Speaking further, UK Permanent Representative at the OPCW Peter Wilson said that Syrian military was the only one which could have carried out the alleged chemical attack in the city of Duma, no other group could have done this.
“Open source accounts allege a barrel bomb was used to deliver the chemicals, and a regime helicopter was seen above Douma on the evening of 7 April. The Opposition does not operate helicopters or use barrel bombs. Reliable intelligence indicates that Syrian military officials coordinated what appears to be the use of chlorine in Douma on 7 April. No other group could have carried out this attack,” Wilson said.
Wilson accused Russia of “spreading conspiracy theories and misinformation” in order to undermine the integrity of the OPCW fact-finding mission investigating the Duma incident.
“Russia has argued that the attack on Douma was somehow staged, or faked. They have even suggested that the UK was behind the attack. That is ludicrous,” he added.
The envoy noted that the legal basis of the Western strikes was clear and required certain conditions to be met, including evidence of a large-scale humanitarian suffering in need for urgent relief and lack of an alternative to the use of force.

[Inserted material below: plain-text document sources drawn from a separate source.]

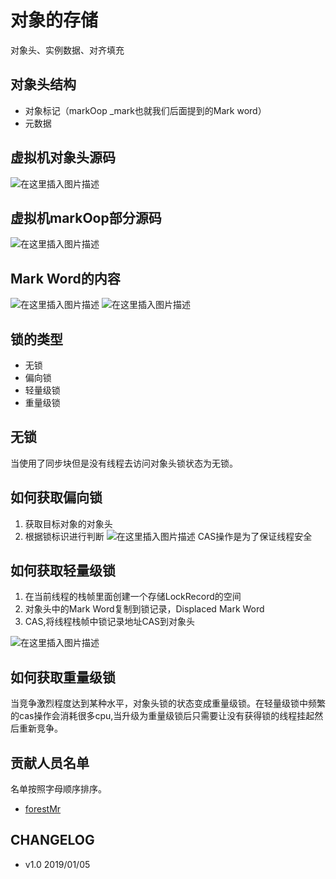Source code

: # 对象的存储
对象头、实例数据、对齐填充

## 对象头结构
* 对象标记（markOop _mark也就我们后面提到的Mark word）
* 元数据

## 虚拟机对象头源码
![在这里插入图片描述](https://img-blog.csdnimg.cn/20181218213746309.png?x-oss-process=image/watermark,type_ZmFuZ3poZW5naGVpdGk,shadow_10,text_aHR0cHM6Ly9ibG9nLmNzZG4ubmV0L3FxXzQxNjM3MDYx,size_16,color_FFFFFF,t_70)

## 虚拟机markOop部分源码
![在这里插入图片描述](https://img-blog.csdnimg.cn/20181218213451349.png?x-oss-process=image/watermark,type_ZmFuZ3poZW5naGVpdGk,shadow_10,text_aHR0cHM6Ly9ibG9nLmNzZG4ubmV0L3FxXzQxNjM3MDYx,size_16,color_FFFFFF,t_70)

## Mark Word的内容
![在这里插入图片描述](https://img-blog.csdnimg.cn/20181218214446781.png)
![在这里插入图片描述](https://img-blog.csdnimg.cn/20181218214514767.png)

## 锁的类型
* 无锁
* 偏向锁
* 轻量级锁
* 重量级锁

## 无锁
当使用了同步块但是没有线程去访问对象头锁状态为无锁。

## 如何获取偏向锁
1. 获取目标对象的对象头
2. 根据锁标识进行判断
![在这里插入图片描述](https://img-blog.csdnimg.cn/20190105122829734.png?x-oss-process=image/watermark,type_ZmFuZ3poZW5naGVpdGk,shadow_10,text_aHR0cHM6Ly9ibG9nLmNzZG4ubmV0L3FxXzQxNjM3MDYx,size_16,color_FFFFFF,t_70)
CAS操作是为了保证线程安全

## 如何获取轻量级锁
1. 在当前线程的栈帧里面创建一个存储LockRecord的空间
2. 对象头中的Mark Word复制到锁记录，Displaced Mark Word
3. CAS,将线程栈帧中锁记录地址CAS到对象头  

![在这里插入图片描述](https://img-blog.csdnimg.cn/20190105130924130.png?x-oss-process=image/watermark,type_ZmFuZ3poZW5naGVpdGk,shadow_10,text_aHR0cHM6Ly9ibG9nLmNzZG4ubmV0L3FxXzQxNjM3MDYx,size_16,color_FFFFFF,t_70)

## 如何获取重量级锁
当竞争激烈程度达到某种水平，对象头锁的状态变成重量级锁。在轻量级锁中频繁的cas操作会消耗很多cpu,当升级为重量级锁后只需要让没有获得锁的线程挂起然后重新竞争。

## 贡献人员名单

名单按照字母顺序排序。

* [forestMr](https://github.com/forestMr)

## CHANGELOG

* v1.0 2019/01/05 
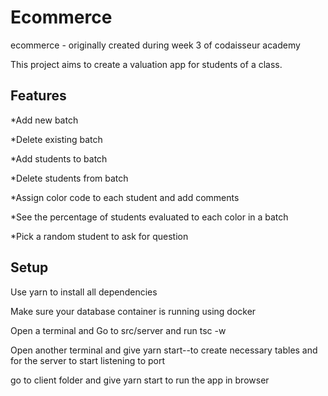 # Ecommerce
ecommerce - originally created during week 3 of codaisseur academy

This project aims to create a valuation app for students of a class.

## Features

*Add new batch

*Delete existing batch

*Add students to batch

*Delete students from batch

*Assign color code to each student and add comments

*See the percentage of students evaluated to each color in a batch

*Pick a random student to ask for question

## Setup

Use yarn to install all dependencies

Make sure your database container is running using docker

Open a terminal and Go to src/server and run tsc -w

Open another terminal and give yarn start--to create necessary tables and for the server to start listening to port

go to client folder and give yarn start to run the app in browser
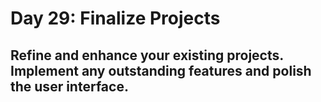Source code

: # Day 29: Finalize Projects

## Refine and enhance your existing projects. Implement any outstanding features and polish the user interface.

“The objective of our military action was specifically the prevention of further use of chemical weapons in order to alleviate humanitarian suffering. It was not about interfering in a civil war. And it was not about regime change,” the envoy noted.
The OPCW is holding a special session on Monday, discussing the recent escalation of the situation in Syria.
Last Saturday, the United States, France, and the United Kingdom launched strikes on a number of targets in Syria in response to an alleged chemical attack in the Damascus suburb of Douma.
According to the Russian Defense Ministry, the three countries fired over 100 cruise and air-to-surface missiles, most of which were shot down by Syrian air defenses.The attack came the same day that the Organization for the Prohibition of Chemical Weapons (OPCW) mission was set to start the probe into the alleged chemical weapons attack in Douma, which the West had immediately blamed on Damascus.
Following the accusations, the Syrian government has strongly denied being behind the alleged attack and stated that the missile strike was “brutal aggression.”